Wednesday, August 6, 2008

irony

i·ro·ny [ahy-ruh-nee, ahy-er-]

–noun, plural -nies.

1. the use of words to convey a meaning that is the opposite of its literal meaning: the irony of her reply, “How nice!” when I said I had to work all weekend.

2. Literature.
a. a technique of indicating, as through character or plot development, an intention or attitude opposite to that which is actually or ostensibly stated.
b. (esp. in contemporary writing) a manner of organizing a work so as to give full expression to contradictory or complementary impulses, attitudes, etc., esp. as a means of indicating detachment from a subject, theme, or emotion.

3. Socratic irony.

4. dramatic irony.

5. an outcome of events contrary to what was, or might have been, expected.

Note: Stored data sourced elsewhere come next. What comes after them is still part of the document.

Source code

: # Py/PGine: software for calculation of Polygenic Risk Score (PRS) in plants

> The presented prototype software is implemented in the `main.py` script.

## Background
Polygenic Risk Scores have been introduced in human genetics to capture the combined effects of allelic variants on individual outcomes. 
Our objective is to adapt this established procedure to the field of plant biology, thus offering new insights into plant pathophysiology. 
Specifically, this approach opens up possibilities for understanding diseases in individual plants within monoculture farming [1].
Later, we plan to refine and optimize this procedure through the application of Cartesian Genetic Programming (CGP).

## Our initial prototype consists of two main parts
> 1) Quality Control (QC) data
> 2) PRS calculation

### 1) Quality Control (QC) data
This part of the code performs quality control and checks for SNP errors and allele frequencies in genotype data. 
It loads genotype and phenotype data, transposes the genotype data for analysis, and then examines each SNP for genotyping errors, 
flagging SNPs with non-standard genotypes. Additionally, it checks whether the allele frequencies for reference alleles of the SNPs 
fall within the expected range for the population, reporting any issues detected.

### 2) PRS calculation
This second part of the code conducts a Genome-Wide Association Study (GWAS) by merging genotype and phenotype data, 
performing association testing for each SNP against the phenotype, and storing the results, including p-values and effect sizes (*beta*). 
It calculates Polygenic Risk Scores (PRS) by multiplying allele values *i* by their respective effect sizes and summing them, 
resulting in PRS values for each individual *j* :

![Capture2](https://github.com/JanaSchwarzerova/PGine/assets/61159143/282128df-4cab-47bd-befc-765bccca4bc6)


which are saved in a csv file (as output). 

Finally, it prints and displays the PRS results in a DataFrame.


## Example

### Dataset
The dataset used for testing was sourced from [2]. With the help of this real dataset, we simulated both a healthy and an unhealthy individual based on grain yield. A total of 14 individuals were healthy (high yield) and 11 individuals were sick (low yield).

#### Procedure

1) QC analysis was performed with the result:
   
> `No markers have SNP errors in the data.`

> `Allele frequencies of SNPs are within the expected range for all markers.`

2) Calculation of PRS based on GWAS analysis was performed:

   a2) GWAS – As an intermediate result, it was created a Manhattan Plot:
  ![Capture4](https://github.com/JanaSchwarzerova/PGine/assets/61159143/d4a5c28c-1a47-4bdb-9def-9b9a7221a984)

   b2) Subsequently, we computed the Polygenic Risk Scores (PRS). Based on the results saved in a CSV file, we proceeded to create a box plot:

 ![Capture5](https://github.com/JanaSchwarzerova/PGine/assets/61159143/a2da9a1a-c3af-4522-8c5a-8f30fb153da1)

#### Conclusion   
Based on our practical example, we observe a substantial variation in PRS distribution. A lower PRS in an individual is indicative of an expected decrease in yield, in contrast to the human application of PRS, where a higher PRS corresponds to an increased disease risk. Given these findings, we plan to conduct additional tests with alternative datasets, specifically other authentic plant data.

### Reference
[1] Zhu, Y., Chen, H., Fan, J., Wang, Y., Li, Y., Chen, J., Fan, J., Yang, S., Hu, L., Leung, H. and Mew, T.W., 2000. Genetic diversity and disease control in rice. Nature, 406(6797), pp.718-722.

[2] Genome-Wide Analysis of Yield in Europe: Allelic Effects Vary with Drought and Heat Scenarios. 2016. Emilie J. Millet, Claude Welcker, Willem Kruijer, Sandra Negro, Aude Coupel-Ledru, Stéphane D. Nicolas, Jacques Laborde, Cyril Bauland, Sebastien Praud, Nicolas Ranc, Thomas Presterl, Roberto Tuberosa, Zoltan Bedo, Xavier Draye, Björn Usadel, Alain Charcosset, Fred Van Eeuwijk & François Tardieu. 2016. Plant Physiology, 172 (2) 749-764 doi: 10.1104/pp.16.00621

6. the incongruity of this.


As we get older the mind spends more time hovering on tiny happy memories, things that we sure as hell didn't appreciate enough when we were in the moment, and can now never recreate or recover. Standing in the shower this morning somehow reminded me of the brief era that I lived in my grandma's beach house and bathed in the ocean pretty much every day. I only showered when I couldn't get away with not showering, or when I had massive amounts of sand in my crevices. Letting my mind linger on this memory of living there was pleasant, though the more I thought about it, the less pleasant it probably should have seemed. My roommate and I never had the heat on because we couldn't afford it. We ate ramen and peanut butter sandwiches like all the other starving students you've ever heard of. I remember being lonely, though I did have friends in town, and I had a couple of girlfriends over the course of that year, and so did my roommate. I worked on the loading dock of the local Orchard Supply Hardware. 'Nuff said about that. My car was a rusted-out '77 Toyota Corolla wagon, though according to my carless roommate, I was lucky to have a car at all. On the plus side, we lived in a house that always had the sound of breaking waves in the background. My roommate was my best friend, at the time. We were creative and irreverent and the shit we collected and plastered all over our house reflected our humor and energy. At one point I tried to carefully and conscientiously paint my car some other color than 70's mustard yellow, but got a wild hair up my butt after I had only finished one quarter panel and ended up using it as a stencil-art/graffitti/guerrilla poetry backdrop instead. In hindsight, I loved that car, no matter that all the empirical evidence available would lead anyone to conclude that it was a piece of utter shit.

I guess it's all relative, which makes me consider that old saw; that you never appreciate how good you have it until you're older. "Youth is wasted on the young," and all that.

I guess the feeling intensifies when the current situation starts to seem like THE outcome of events and not just another segment of the great adventure. Sometimes the reverie over past glories, real or imagined, keeps our current happy moments just slightly out of focus... or out of sight entirely. This is not revelatory. Everybody knows (or is) someone who can't let go of the feeling those memories provide, who can't create something new and good for themselves because they can't get over how great things used to be. The folks at eye magazine (www.eyemagazine.com, issue #68) are running a special edition about their proposed additions to the established "design canon", mainly based on the premise that "history is vital - nostalgia is death."

I am also at an age where I can appreciate the fact that thirty years from now I will probably still be thinking that I didn't know how good I had it. Maybe I'll forget the things that I'm reminiscing about now and long for things that haven't even happened yet. I have sure forgotten a lot of other things up to now that I wish I had back.

Holy crap, I'm wistful about things I can't even remember! That's what we mean when we say we take (or took) things for granted and that our kids don't know how good they have it. They have what we used to have, and we wish we had it back.